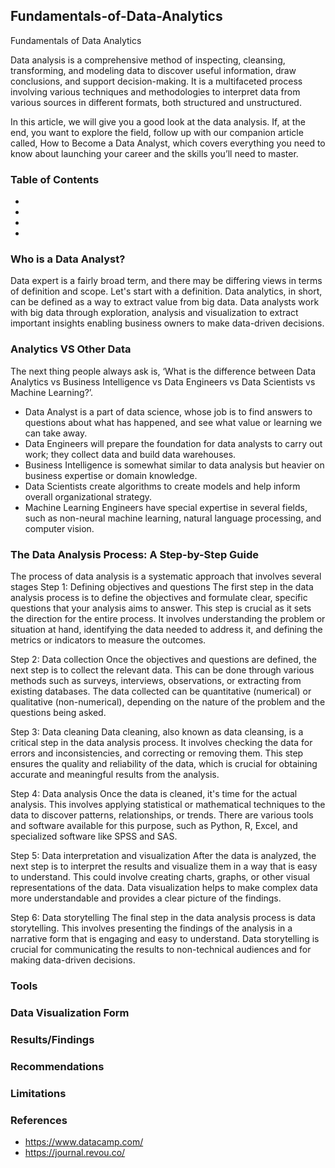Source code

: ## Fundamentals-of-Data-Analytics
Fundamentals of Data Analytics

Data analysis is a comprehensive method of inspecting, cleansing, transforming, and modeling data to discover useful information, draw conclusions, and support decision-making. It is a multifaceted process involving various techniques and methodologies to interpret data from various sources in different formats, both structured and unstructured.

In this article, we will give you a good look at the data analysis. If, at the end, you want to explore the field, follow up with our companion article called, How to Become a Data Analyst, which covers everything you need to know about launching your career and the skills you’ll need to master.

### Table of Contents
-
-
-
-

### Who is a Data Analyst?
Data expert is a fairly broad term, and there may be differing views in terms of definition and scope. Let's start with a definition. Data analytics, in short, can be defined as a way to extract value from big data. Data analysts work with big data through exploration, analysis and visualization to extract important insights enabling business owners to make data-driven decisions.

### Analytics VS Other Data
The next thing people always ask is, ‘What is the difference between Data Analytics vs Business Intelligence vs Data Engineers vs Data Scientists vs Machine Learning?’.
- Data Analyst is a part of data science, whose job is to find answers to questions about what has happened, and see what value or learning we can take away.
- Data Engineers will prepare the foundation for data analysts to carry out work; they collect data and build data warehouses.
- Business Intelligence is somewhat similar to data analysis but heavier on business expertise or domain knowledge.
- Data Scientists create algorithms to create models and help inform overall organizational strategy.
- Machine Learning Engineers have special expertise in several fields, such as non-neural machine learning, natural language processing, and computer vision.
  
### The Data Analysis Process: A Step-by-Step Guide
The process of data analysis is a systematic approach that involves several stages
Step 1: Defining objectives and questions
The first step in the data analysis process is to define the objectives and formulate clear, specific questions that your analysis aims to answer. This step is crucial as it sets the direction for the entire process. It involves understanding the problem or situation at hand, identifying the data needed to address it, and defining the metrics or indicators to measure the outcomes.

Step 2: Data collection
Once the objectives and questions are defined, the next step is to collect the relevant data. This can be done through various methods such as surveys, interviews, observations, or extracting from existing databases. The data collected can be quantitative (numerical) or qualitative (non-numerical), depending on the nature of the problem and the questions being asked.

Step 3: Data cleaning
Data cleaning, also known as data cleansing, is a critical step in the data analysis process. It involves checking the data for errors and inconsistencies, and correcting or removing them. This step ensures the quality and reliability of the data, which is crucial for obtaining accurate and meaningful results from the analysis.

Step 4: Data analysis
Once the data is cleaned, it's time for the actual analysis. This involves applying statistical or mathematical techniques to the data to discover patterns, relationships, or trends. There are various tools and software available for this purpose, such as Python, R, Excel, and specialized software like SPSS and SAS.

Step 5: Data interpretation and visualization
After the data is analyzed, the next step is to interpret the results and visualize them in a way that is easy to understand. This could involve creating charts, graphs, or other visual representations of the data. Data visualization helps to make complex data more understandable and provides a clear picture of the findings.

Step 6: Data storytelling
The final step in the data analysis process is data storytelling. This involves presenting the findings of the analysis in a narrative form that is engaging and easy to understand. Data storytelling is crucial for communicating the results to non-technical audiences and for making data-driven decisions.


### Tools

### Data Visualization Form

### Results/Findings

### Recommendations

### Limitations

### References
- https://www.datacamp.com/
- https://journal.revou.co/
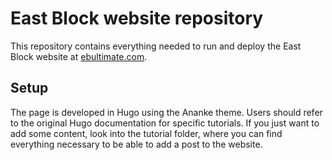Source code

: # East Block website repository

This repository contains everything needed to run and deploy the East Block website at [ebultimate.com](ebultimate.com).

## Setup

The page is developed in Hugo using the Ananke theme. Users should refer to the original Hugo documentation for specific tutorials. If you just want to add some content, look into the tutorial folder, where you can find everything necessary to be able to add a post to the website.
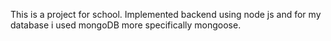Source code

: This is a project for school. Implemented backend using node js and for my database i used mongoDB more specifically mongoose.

PROBLEM TO WORK ON:
Return exactly, and only, the lines above starting at the line that contains "### Analytics VS Other Data" and ending at the line that contains "- Data Analyst".

RESULT OF THIS EXERCISE:
### Analytics VS Other Data
The next thing people always ask is, ‘What is the difference between Data Analytics vs Business Intelligence vs Data Engineers vs Data Scientists vs Machine Learning?’.
- Data Analyst is a part of data science, whose job is to find answers to questions about what has happened, and see what value or learning we can take away.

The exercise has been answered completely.